Ma Po Eggplant with Chili Oil
Ma Po Eggplant with Chili Oil is a delicious and spicy Sichuan-style dish that is perfect for those who love bold flavors. This dish is made with tender eggplant, ground pork, and a spicy chili oil sauce that will leave your taste buds tingling with delight.
To make this dish, you will need the following ingredients per serving:
- 1 small eggplant, cut into bite-sized pieces
- 1/4 lb ground pork
- 1 tbsp vegetable oil
- 1 tbsp Sichuan peppercorns
- 1 tbsp chili bean paste
- 1 tbsp soy sauce
- 1 tbsp Shaoxing wine
- 1/2 cup chicken broth
- 1 tbsp cornstarch
- 1 tbsp water
- 1 tbsp chopped scallions
To start, heat the vegetable oil in a wok or large skillet over high heat. Add the Sichuan peppercorns and stir-fry for a few seconds until fragrant. Add the ground pork and stir-fry until browned and cooked through. Add the chili bean paste, soy sauce, and Shaoxing wine and stir-fry for another minute.
Add the eggplant to the wok and stir-fry for a few minutes until it starts to soften. Add the chicken broth and bring to a boil. Reduce the heat to low and simmer for 10-15 minutes until the eggplant is tender.
In a small bowl, mix together the cornstarch and water to make a slurry. Add the slurry to the wok and stir-fry for another minute until the sauce thickens.
Garnish with chopped scallions and serve hot with steamed rice.

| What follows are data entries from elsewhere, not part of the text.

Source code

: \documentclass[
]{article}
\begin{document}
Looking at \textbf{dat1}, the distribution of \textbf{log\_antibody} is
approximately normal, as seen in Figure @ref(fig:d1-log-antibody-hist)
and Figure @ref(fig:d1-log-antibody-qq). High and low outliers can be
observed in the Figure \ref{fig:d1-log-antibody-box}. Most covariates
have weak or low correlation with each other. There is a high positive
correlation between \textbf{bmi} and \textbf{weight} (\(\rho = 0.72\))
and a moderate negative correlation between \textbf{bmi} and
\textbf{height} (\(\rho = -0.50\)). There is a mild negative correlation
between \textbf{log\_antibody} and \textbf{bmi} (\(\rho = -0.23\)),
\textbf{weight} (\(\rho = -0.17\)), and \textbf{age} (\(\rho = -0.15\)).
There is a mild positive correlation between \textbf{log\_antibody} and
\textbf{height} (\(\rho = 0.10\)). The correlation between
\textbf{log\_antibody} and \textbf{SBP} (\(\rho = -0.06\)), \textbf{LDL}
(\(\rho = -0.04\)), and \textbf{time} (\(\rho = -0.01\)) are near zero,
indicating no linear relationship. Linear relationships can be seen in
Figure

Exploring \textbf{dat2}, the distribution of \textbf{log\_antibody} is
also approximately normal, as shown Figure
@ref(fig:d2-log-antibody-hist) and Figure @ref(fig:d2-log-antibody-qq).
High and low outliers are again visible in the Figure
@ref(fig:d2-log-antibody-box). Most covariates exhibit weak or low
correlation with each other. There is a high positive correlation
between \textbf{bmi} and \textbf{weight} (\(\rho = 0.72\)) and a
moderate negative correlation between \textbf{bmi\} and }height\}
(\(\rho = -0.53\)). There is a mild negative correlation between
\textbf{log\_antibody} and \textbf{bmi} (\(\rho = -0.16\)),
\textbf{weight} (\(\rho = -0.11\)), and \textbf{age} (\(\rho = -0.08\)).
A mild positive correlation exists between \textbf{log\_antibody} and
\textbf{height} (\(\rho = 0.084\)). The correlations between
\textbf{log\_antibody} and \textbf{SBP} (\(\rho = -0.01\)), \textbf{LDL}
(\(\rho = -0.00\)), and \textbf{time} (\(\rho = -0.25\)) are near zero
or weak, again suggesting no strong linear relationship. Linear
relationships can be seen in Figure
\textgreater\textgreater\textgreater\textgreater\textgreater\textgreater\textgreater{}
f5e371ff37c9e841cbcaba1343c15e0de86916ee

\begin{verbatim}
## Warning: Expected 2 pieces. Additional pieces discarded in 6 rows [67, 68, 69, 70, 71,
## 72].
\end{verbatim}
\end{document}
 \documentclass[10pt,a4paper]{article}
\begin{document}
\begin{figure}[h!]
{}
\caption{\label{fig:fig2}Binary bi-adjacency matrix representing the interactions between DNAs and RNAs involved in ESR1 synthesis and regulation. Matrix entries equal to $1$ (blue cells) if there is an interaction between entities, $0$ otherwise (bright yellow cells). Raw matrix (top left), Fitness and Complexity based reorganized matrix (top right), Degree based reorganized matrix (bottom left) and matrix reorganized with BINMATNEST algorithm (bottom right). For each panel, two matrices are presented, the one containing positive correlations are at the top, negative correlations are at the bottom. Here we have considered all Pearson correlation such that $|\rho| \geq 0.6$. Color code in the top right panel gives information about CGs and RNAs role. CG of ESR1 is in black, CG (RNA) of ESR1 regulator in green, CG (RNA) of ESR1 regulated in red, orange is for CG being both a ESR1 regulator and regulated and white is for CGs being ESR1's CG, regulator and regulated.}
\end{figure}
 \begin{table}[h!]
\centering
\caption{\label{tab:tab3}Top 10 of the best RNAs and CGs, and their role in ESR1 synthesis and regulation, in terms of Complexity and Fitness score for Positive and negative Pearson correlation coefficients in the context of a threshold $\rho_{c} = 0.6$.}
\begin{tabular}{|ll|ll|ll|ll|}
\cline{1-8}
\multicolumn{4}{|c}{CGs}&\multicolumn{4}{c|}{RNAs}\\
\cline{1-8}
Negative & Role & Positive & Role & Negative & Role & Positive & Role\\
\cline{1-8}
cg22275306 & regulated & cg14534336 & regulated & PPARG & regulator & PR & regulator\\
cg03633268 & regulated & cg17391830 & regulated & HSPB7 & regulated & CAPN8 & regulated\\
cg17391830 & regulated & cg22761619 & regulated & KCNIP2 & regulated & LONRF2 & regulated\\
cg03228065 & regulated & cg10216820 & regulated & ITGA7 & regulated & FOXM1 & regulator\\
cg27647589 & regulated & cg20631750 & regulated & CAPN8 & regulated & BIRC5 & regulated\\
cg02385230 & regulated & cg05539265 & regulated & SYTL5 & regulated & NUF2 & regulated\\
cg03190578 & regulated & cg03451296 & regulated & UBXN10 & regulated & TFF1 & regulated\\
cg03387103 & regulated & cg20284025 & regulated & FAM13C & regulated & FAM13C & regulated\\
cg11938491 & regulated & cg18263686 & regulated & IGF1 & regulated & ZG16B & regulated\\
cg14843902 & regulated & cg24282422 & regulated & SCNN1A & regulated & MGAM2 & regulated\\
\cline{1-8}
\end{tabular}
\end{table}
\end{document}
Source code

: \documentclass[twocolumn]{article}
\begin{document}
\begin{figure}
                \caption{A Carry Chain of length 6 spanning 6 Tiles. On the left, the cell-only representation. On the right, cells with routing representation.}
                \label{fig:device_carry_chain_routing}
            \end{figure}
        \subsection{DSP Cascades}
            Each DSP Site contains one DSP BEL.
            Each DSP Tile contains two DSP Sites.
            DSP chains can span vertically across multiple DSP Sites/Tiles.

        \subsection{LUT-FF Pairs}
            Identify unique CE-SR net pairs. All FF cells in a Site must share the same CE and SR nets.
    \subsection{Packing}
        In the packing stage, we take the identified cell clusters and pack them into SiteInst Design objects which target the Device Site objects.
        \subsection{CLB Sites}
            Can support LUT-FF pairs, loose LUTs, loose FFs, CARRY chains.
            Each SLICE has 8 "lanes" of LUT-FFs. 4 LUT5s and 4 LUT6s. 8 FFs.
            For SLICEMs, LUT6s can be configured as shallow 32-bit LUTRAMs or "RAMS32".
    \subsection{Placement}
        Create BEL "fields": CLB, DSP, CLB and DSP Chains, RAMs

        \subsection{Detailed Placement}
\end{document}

This Ma Po Eggplant with Chili Oil dish is a perfect combination of spicy and savory flavors. The eggplant is soft and tender, while the ground pork adds a meaty texture to the dish. The chili oil sauce is spicy and flavorful, with a hint of sweetness from the Shaoxing wine.
This dish can be classified as a spicy stir-fry and its three main ingredients are eggplant, ground pork, and chili bean paste.
Overall, this Ma Po Eggplant with Chili Oil dish is a must-try for anyone who loves bold and spicy flavors. With its tender eggplant, savory ground pork, and spicy chili oil sauce, it's sure to become a new favorite in your recipe collection.